Flowchart over the study search and selection process

Table 1 Characteristics of the included randomized controlled trials
Table 2 Description of interventions and comparisons

Three types of work-directed interventions

Based on our predefined description of work-directed interventions and in accordance with the interventions identified, the following intervention categories were defined:

Individual Placement and Support (IPS) is an employment support approach originally developed for severe mental disorders (e.g., psychosis, bipolar disorder). It involves supported job searching, paid placement, and on-the-job support for both the employee and employer. IPS has been adapted for mood and anxiety disorders as IPS-MA and Individual Enabling and Support (IES).

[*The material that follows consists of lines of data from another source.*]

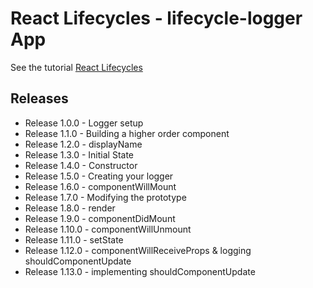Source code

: # React Lifecycles - lifecycle-logger App

See the tutorial [React Lifecycles](https://www.lynda.com/React-js-tutorials/React-Lifecycles/592509-2.html)

## Releases

* Release 1.0.0 - Logger setup
* Release 1.1.0 - Building a higher order component
* Release 1.2.0 - displayName
* Release 1.3.0 - Initial State
* Release 1.4.0 - Constructor
* Release 1.5.0 - Creating your logger
* Release 1.6.0 - componentWillMount
* Release 1.7.0 - Modifying the prototype
* Release 1.8.0 - render
* Release 1.9.0 - componentDidMount
* Release 1.10.0 - componentWillUnmount
* Release 1.11.0 - setState
* Release 1.12.0 - componentWillReceiveProps & logging shouldComponentUpdate
* Release 1.13.0 - implementing shouldComponentUpdate
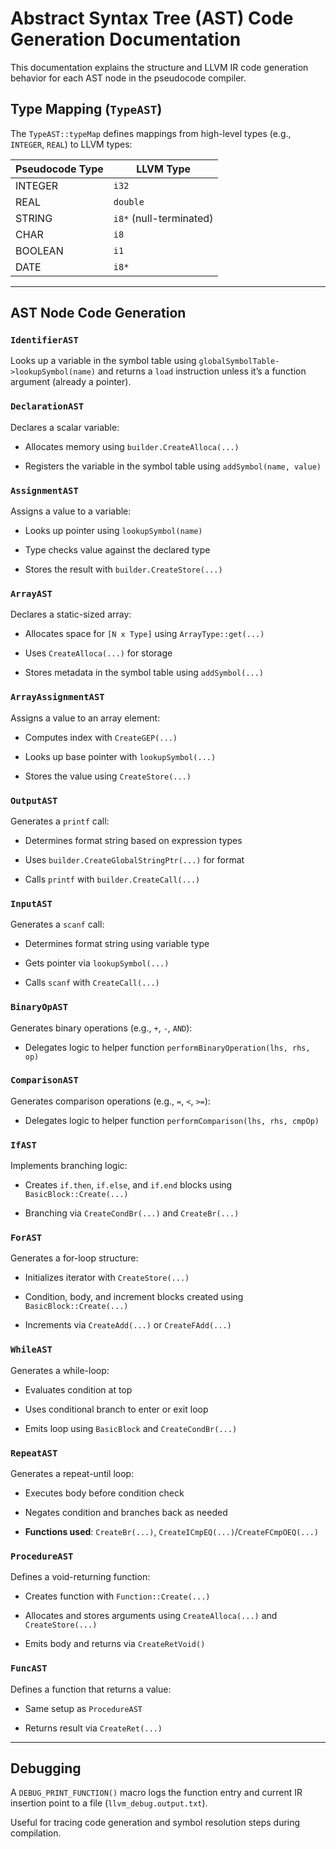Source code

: # Abstract Syntax Tree (AST) Code Generation Documentation

This documentation explains the structure and LLVM IR code generation behavior for each AST node in the pseudocode compiler.

## Type Mapping (`TypeAST`)

The `TypeAST::typeMap` defines mappings from high-level types (e.g., `INTEGER`, `REAL`) to LLVM types:

| Pseudocode Type | LLVM Type               |
| --------------- | ----------------------- |
| INTEGER         | `i32`                   |
| REAL            | `double`                |
| STRING          | `i8*` (null-terminated) |
| CHAR            | `i8`                    |
| BOOLEAN         | `i1`                    |
| DATE            | `i8*`                   |

---

## AST Node Code Generation

### `IdentifierAST`

Looks up a variable in the symbol table using `globalSymbolTable->lookupSymbol(name)` and returns a `load` instruction unless it’s a function argument (already a pointer).

### `DeclarationAST`

Declares a scalar variable:

- Allocates memory using `builder.CreateAlloca(...)`

- Registers the variable in the symbol table using `addSymbol(name, value)`

### `AssignmentAST`

Assigns a value to a variable:

- Looks up pointer using `lookupSymbol(name)`

- Type checks value against the declared type

- Stores the result with `builder.CreateStore(...)`

### `ArrayAST`

Declares a static-sized array:

- Allocates space for `[N x Type]` using `ArrayType::get(...)`

- Uses `CreateAlloca(...)` for storage

- Stores metadata in the symbol table using `addSymbol(...)`

### `ArrayAssignmentAST`

Assigns a value to an array element:

- Computes index with `CreateGEP(...)`

- Looks up base pointer with `lookupSymbol(...)`

- Stores the value using `CreateStore(...)`

### `OutputAST`

Generates a `printf` call:

- Determines format string based on expression types

- Uses `builder.CreateGlobalStringPtr(...)` for format

- Calls `printf` with `builder.CreateCall(...)`

### `InputAST`

Generates a `scanf` call:

- Determines format string using variable type

- Gets pointer via `lookupSymbol(...)`

- Calls `scanf` with `CreateCall(...)`

### `BinaryOpAST`

Generates binary operations (e.g., `+`, `-`, `AND`):

- Delegates logic to helper function `performBinaryOperation(lhs, rhs, op)`

### `ComparisonAST`

Generates comparison operations (e.g., `=`, `<`, `>=`):

- Delegates logic to helper function `performComparison(lhs, rhs, cmpOp)`

### `IfAST`

Implements branching logic:

- Creates `if.then`, `if.else`, and `if.end` blocks using `BasicBlock::Create(...)`

- Branching via `CreateCondBr(...)` and `CreateBr(...)`

### `ForAST`

Generates a for-loop structure:

- Initializes iterator with `CreateStore(...)`

- Condition, body, and increment blocks created using `BasicBlock::Create(...)`

- Increments via `CreateAdd(...)` or `CreateFAdd(...)`

### `WhileAST`

Generates a while-loop:

- Evaluates condition at top

- Uses conditional branch to enter or exit loop

- Emits loop using `BasicBlock` and `CreateCondBr(...)`

### `RepeatAST`

Generates a repeat-until loop:

- Executes body before condition check

- Negates condition and branches back as needed

- **Functions used**: `CreateBr(...)`, `CreateICmpEQ(...)`/`CreateFCmpOEQ(...)`

### `ProcedureAST`

Defines a void-returning function:

- Creates function with `Function::Create(...)`

- Allocates and stores arguments using `CreateAlloca(...)` and `CreateStore(...)`

- Emits body and returns via `CreateRetVoid()`

### `FuncAST`

Defines a function that returns a value:

- Same setup as `ProcedureAST`

- Returns result via `CreateRet(...)`

---

## Debugging

A `DEBUG_PRINT_FUNCTION()` macro logs the function entry and current IR insertion point to a file (`llvm_debug.output.txt`).

Useful for tracing code generation and symbol resolution steps during compilation.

Work-focused behavioral therapy combines behavioral therapy techniques like Cognitive Behavioral Therapy (CBT) or Acceptance and Commitment Therapy (ACT) with a focus on treating symptoms related to physical and/or psychological health issues and improving quality of life. Recent innovations include integrating a work-focused approach involving meetings between the patient, the supervisor, and therapist to address ability to work and to facilitate RTW.

Work-focused team-based support utilizes a multidisciplinary team comprising health care professionals (physicians, psychologists, registered nurses) and an RTW-coordinator specialized in rehabilitation and return-to-work. The team identifies the patient’s resources and barriers to the RTW process, providing support through a participatory approach, which involves stepwise meetings with the patient, the supervisor, and healthcare representatives.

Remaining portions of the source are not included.